What Makes Japanese Kakigori So Unique
If you're apathetic about dessert, the term "shave ice" might conjure images of industrial-grade dispensers churning engine-coolant-hued syrup over paper cones mounded with frozen slush. For many, the cool treat is synonymous with sidewalk carts parked outside of sporting events, stalls that attract museum-goers on hot summer days in the city, or Hawaiian beaches where one might spot former President Barack Obama tucking into a cherry and lemon-lime cone from Island Snow (his favorite snack on the archipelago, per the Los Angeles Times).
While the aforementioned treat is delicious, it's not shave ice; it's a snow cone. According to KitchenAid, there are several differences between the two oft-conflated refreshments. "Shave ice has a lighter, fluffier texture than crushed ice, which is commonly used for making snow cones," writes the brand. Ironically, the texture of shave ice is closer to snow than a snow cone, which has a distinctive crunch.
Today, shave ice goes by many names around the world. In the Philippines, it's called halo-halo, a sundae-like dessert that translates to "mix mix" in Tagalog, per Atlas Obscura. In Japan, the shave ice treat kakigori comes with elaborate mix-ins.
From artificial syrup to designer stawberries
Kakigori has made big waves in the United States in recent years. But the origin of the Japanese shave ice dessert long precedes its tenure in the Los Angeles pop-up scene. According to LAist, the dessert was first enjoyed by Japanese aristocrats nearly a thousand years ago, in the Heian period. It made its first appearance in Sei Shōnagon's 11th-century tome "The Pillow Book," a gossip-laden account of the author's time as court lady to Empress Consort Teishi, per Columbia University Press.
Billed by the Japanese travel guide Kyuhoshi as "soft, light and fluffy," kakigori typically comes topped with sweet syrups, fruit, and condensed milk or cream — although LAist notes that its earliest recipes simply called for crushed plums and honey. And as the dessert has grown in popularity, so too have its toppings. "In Japan, kakigori has evolved from a simple shaved ice treat relying on artificially-flavored and colored syrups to an artisan treat," writes LAist.
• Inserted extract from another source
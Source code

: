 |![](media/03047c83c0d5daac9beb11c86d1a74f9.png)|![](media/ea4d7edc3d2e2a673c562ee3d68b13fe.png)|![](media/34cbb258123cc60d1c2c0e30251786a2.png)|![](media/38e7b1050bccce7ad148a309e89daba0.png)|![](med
Souped-up garnishes might include Oishii strawberries (those impossibly perfect-looking berries only sold in three U.S. states), high-end chocolate, and yuzu cheesecake.
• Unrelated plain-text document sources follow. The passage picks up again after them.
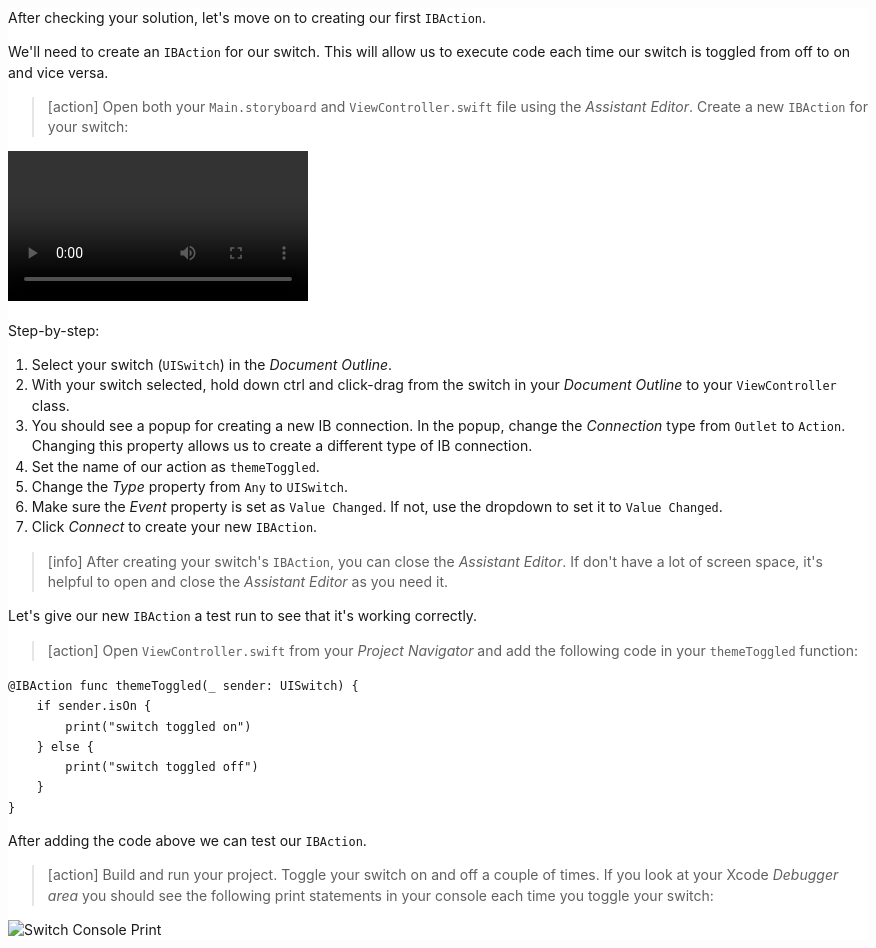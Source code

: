After checking your solution, let's move on to creating our first `IBAction`.

We'll need to create an `IBAction` for our switch. This will allow us to execute code each time our switch is toggled from off to on and vice versa.

> [action]
Open both your `Main.storyboard` and `ViewController.swift` file using the _Assistant Editor_. Create a new `IBAction` for your switch:
>
![ms-video](https://s3.amazonaws.com/mgwu-misc/Tip+Calculator+Swift+4/p4_implementing_subviews/switch_ibaction.mp4)
>
Step-by-step:
>
1. Select your switch (`UISwitch`) in the _Document Outline_.
1. With your switch selected, hold down ctrl and click-drag from the switch in your _Document Outline_ to your `ViewController` class.
1. You should see a popup for creating a new IB connection. In the popup, change the _Connection_ type from `Outlet` to `Action`. Changing this property allows us to create a different type of IB connection.
1. Set the name of our action as `themeToggled`.
1. Change the _Type_ property from `Any` to `UISwitch`.
1. Make sure the _Event_ property is set as `Value Changed`. If not, use the dropdown to set it to `Value Changed`.
1. Click _Connect_ to create your new `IBAction`.



> [info]
After creating your switch's `IBAction`, you can close the _Assistant Editor_. If don't have a lot of screen space, it's helpful to open and close the _Assistant Editor_ as you need it.

Let's give our new `IBAction` a test run to see that it's working correctly.

> [action]
Open `ViewController.swift` from your _Project Navigator_ and add the following code in your `themeToggled` function:
>
```
@IBAction func themeToggled(_ sender: UISwitch) {
    if sender.isOn {
        print("switch toggled on")
    } else {
        print("switch toggled off")
    }
}
```

After adding the code above we can test our `IBAction`.

> [action]
Build and run your project. Toggle your switch on and off a couple of times. If you look at your Xcode _Debugger area_ you should see the following print statements in your console each time you toggle your switch:
>
![Switch Console Print](assets/switch_console_print.png)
Naoto Yonezawa — the founder of Japanese Kuramoto Ice USA, inc. who's credited with bringing the "modern kakigori" craze to the Golden State — convinced Japanese chefs in LA to fly in special ice from Japan and invest in decadent toppings. "Putting bottled syrups on Kuramoto's ice would be like dousing a wagyu steak with ketchup," writes LAist.
Kakigori at home
If you don't live near a kakigori purveyor but your mouth is watering with thoughts of delicate ice shavings sweetened with saccharine finery, you might consider making it at home. According to MasterClass, the secret to getting the melt-in-your-mouth ice is by using mineral water that's been "tempered" at room temperature to "remove its frosty sheen." That slightly flattened water will get frozen for three hours in the mold of a kakigori machine, which looks something like a Keurig. (If you don't have one of those, MasterClass suggests crushing eight ounces of mineral ice in a blender.)
Once your base is ready, all that's left to do is mix up the sweets, which in this recipe include high-quality matcha, sugar, sweetened condensed milk, and red bean paste. After mixing the dry ingredients together, whisk in a quarter cup of boiling water to create a thickened syrup. Let it come down to room temperature, chill it in the fridge, and use it to bedazzle your shave ice alongside your condensed milk, topping the whole thing with a dollop of red bean paste. Or, you can make like Naoto Yonezawa and go wild with the fancy toppings.